Performance of Modules of PSLpred

i) Amino acid composition A SVM module developed on the basis of amino acid composition in a protein has achieved best results with the RBF kernel (g=100, c=2, j=1). The calculation of amino acid composition generates the 20 dimensional input vectors for each protein sequence which were used to train five types of SVM models for the five types of subcellular localizations. The composition based SVM module was predicted with an overall accuracy of 86%.

ii) Dipeptide composition The dipeptide composition based SVM module encompasses the information about amino acid composition along local order of amino acid.It uses the fixed pattern length of a vector with 400 dimensions. The dipeptide composition based SVM module with the RBF kernel (g=300, C=2) was predicted with an overall accuracy of 86%.

iii) Composition of physicochemical properties The calculation of composition of physico-chemical properties of the protein sequences generates input vector of 33 dimensions for each sequence. The overall accuracy of properties based SVM module is 83%,~3% lesser then amino acid composition based SVM module.

iv) Similarity-search based module The performance of the PSI-BLAST based module was also evaluated through 5-fold cross-validation. The performance of this module is poorer as compared to other modules developed in the present study. The SVM module based on this approach was able to predict the subcellular localization of the proteins with overall accuracy of 68%.


Hybrid Module

It encompassed the information about composition and similarity search based module and achieved an overall accuracy of 91.2% (g=25, C=4) , which is 5-8% higher than individual compositions based modules. It proves hybrid module is able to encapsulate more information, which successfully improves the reliability of prediction accuracy. These results confirmed that detection of subcellular localization of proteins requires wide range of information about a protein.

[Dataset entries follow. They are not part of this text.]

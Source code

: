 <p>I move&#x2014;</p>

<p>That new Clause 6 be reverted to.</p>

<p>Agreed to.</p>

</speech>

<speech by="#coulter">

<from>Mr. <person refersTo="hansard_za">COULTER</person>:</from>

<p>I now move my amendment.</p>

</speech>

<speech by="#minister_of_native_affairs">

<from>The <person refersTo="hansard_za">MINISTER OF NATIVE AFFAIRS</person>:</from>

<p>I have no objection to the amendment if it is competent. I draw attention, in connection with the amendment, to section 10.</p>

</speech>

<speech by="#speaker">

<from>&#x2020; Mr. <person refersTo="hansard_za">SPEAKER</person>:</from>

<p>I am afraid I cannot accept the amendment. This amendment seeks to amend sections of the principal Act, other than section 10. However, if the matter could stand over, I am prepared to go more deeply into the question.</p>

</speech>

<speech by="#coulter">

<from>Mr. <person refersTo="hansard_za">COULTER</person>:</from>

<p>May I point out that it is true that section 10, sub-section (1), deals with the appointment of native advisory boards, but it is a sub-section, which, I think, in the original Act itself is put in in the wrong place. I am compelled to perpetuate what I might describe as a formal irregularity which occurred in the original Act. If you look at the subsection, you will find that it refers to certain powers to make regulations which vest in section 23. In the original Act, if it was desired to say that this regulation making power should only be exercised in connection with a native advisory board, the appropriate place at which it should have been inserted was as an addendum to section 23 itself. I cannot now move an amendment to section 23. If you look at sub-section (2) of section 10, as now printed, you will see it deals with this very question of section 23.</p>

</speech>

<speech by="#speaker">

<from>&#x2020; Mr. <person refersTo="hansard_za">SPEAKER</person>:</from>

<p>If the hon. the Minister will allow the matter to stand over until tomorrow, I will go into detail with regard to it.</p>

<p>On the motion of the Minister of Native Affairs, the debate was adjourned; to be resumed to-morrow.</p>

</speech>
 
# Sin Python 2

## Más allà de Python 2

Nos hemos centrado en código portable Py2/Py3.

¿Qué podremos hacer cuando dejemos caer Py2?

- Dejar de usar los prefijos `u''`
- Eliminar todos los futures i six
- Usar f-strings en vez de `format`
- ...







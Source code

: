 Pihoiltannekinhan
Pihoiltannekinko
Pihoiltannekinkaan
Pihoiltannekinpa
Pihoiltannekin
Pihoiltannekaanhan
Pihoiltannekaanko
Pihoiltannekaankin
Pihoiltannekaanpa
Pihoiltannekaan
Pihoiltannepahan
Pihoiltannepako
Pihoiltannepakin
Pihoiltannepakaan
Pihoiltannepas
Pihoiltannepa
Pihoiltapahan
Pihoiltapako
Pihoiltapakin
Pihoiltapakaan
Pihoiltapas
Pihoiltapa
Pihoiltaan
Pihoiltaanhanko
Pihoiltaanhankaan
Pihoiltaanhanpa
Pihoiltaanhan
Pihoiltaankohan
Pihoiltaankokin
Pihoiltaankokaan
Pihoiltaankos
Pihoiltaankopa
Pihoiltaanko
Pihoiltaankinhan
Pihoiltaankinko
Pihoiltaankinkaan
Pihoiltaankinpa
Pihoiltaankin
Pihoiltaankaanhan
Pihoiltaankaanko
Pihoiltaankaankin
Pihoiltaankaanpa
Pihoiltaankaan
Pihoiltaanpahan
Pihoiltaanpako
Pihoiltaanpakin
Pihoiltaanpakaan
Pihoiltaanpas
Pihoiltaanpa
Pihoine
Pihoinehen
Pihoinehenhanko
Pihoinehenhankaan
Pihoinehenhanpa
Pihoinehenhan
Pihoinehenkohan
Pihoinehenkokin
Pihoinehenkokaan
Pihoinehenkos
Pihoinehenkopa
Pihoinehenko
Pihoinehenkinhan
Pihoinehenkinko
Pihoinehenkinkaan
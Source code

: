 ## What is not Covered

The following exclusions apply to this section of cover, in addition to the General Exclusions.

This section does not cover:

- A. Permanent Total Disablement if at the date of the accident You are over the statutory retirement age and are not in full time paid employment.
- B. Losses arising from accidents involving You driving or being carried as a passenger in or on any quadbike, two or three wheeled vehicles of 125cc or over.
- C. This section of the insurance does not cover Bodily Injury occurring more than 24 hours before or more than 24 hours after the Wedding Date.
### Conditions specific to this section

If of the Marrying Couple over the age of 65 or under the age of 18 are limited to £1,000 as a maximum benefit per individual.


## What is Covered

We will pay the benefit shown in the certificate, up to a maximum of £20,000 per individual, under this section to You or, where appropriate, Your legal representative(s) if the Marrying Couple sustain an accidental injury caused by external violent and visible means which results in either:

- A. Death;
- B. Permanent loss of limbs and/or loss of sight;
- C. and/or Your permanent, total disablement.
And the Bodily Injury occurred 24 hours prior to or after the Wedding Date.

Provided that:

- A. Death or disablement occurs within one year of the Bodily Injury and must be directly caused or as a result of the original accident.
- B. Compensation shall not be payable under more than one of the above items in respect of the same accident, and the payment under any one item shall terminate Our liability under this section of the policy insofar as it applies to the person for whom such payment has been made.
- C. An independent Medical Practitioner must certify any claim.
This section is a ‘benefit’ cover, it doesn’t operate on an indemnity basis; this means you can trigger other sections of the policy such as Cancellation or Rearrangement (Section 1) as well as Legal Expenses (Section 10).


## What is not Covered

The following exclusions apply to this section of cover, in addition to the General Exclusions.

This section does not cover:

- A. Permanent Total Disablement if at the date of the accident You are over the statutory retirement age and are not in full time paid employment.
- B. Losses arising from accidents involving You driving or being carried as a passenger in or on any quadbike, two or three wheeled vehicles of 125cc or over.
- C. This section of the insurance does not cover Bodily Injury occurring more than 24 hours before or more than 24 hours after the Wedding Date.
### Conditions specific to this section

Subcellular localization Accuracy (%)  MCC
Cytoplasmic 90.7 0.86
Extracellular 86.8 0.88
Inner-membrane 90.3 0.90
Outer-membrane 95.2 0.95
Periplasmic 90.6 0.89


Reliability Index (RI)

In order to confirm the prediction reliability, RI assignment was carried out for the hybrid module and 90% and 98.1% of accuracy was obtained with RI=4 and 5 respectively. It has also been observed that ~74% of the sequences have RI=5. Hence, the present method can predict subcellular localization of prokaryotic proteins more reliably.


Comparison with other methods
The performance of the hybrid module developed in the present study was compared with methods such as CELLO, PSORT-B, which were also developed from the same data set. It has been observed that overall performance of the hybrid module is nearly 2% higher than CELLO and 16% higher than that of PSORT-B. Hence it can be mentioned here that present method is more accurate for the subcellular localization of prokaryotic proteins.